> **TASK**
Set down the entries exactly as they appear, apart from the images, which stay out.

*** DATA RECORDS Section Begins ***

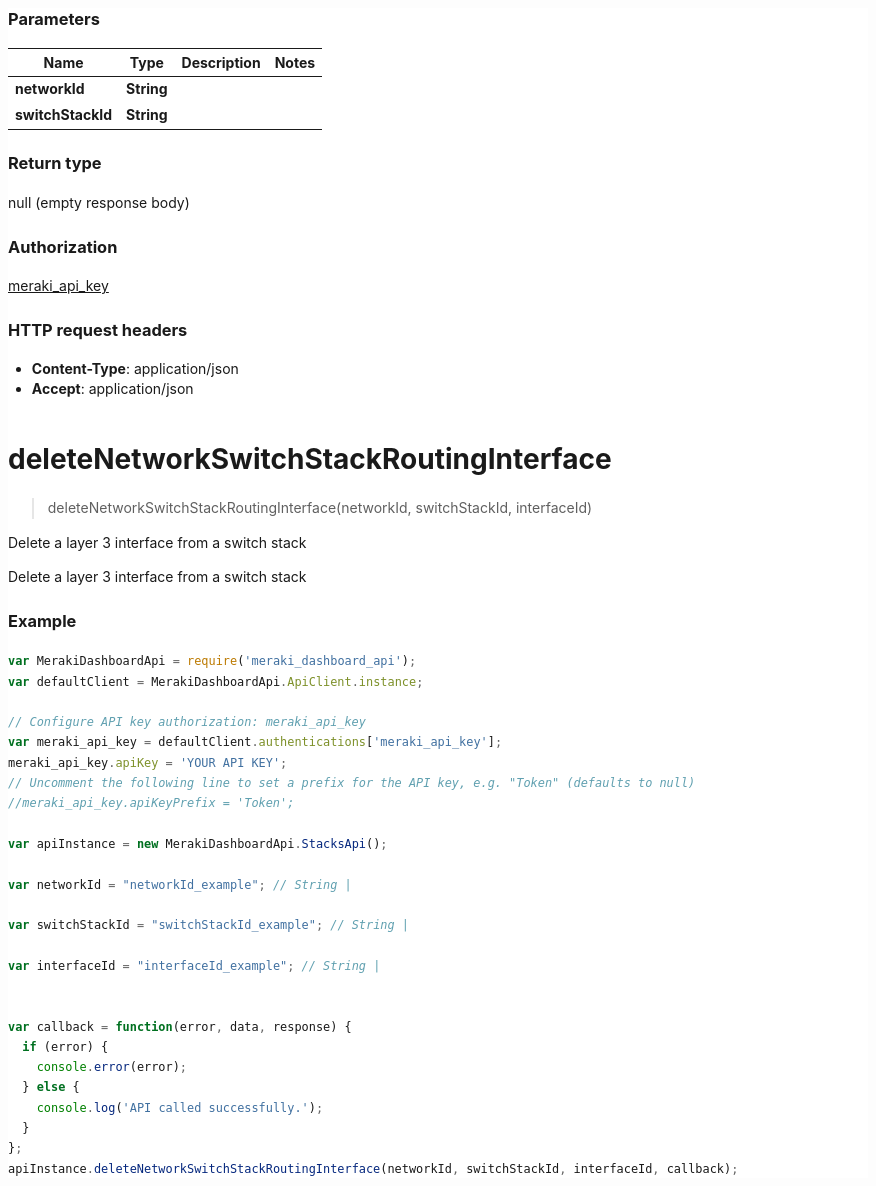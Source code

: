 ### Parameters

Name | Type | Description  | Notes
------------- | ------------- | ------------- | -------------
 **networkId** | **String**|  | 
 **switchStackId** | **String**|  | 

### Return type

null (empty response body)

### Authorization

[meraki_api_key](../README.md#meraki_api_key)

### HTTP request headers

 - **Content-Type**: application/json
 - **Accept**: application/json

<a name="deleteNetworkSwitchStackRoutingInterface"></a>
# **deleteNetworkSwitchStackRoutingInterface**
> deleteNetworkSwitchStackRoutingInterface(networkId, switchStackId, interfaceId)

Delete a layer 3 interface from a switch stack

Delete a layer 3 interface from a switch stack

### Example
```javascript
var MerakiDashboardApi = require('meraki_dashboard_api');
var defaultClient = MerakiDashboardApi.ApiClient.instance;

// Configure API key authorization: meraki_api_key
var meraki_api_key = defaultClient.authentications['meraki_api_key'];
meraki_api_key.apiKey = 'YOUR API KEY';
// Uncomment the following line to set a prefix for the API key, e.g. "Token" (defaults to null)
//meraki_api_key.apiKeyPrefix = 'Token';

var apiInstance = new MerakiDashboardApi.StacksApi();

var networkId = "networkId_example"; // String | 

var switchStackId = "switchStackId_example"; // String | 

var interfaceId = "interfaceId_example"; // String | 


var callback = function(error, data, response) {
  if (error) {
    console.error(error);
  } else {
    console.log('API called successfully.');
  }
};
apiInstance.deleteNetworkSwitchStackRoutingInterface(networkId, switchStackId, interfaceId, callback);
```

*** DATA RECORDS Section Ends ***

> **EXERCISE SOLUTION**
Source code

: ### Parameters

Name | Type | Description  | Notes
------------- | ------------- | ------------- | -------------
 **networkId** | **String**|  | 
 **switchStackId** | **String**|  | 

### Return type

null (empty response body)

### Authorization

[meraki_api_key](../README.md#meraki_api_key)

### HTTP request headers

 - **Content-Type**: application/json
 - **Accept**: application/json

<a name="deleteNetworkSwitchStackRoutingInterface"></a>
# **deleteNetworkSwitchStackRoutingInterface**
> deleteNetworkSwitchStackRoutingInterface(networkId, switchStackId, interfaceId)

Delete a layer 3 interface from a switch stack

Delete a layer 3 interface from a switch stack

### Example
```javascript
var MerakiDashboardApi = require('meraki_dashboard_api');
var defaultClient = MerakiDashboardApi.ApiClient.instance;

// Configure API key authorization: meraki_api_key
var meraki_api_key = defaultClient.authentications['meraki_api_key'];
meraki_api_key.apiKey = 'YOUR API KEY';
// Uncomment the following line to set a prefix for the API key, e.g. "Token" (defaults to null)
//meraki_api_key.apiKeyPrefix = 'Token';

var apiInstance = new MerakiDashboardApi.StacksApi();

var networkId = "networkId_example"; // String | 

var switchStackId = "switchStackId_example"; // String | 

var interfaceId = "interfaceId_example"; // String | 


var callback = function(error, data, response) {
  if (error) {
    console.error(error);
  } else {
    console.log('API called successfully.');
  }
};
apiInstance.deleteNetworkSwitchStackRoutingInterface(networkId, switchStackId, interfaceId, callback);
```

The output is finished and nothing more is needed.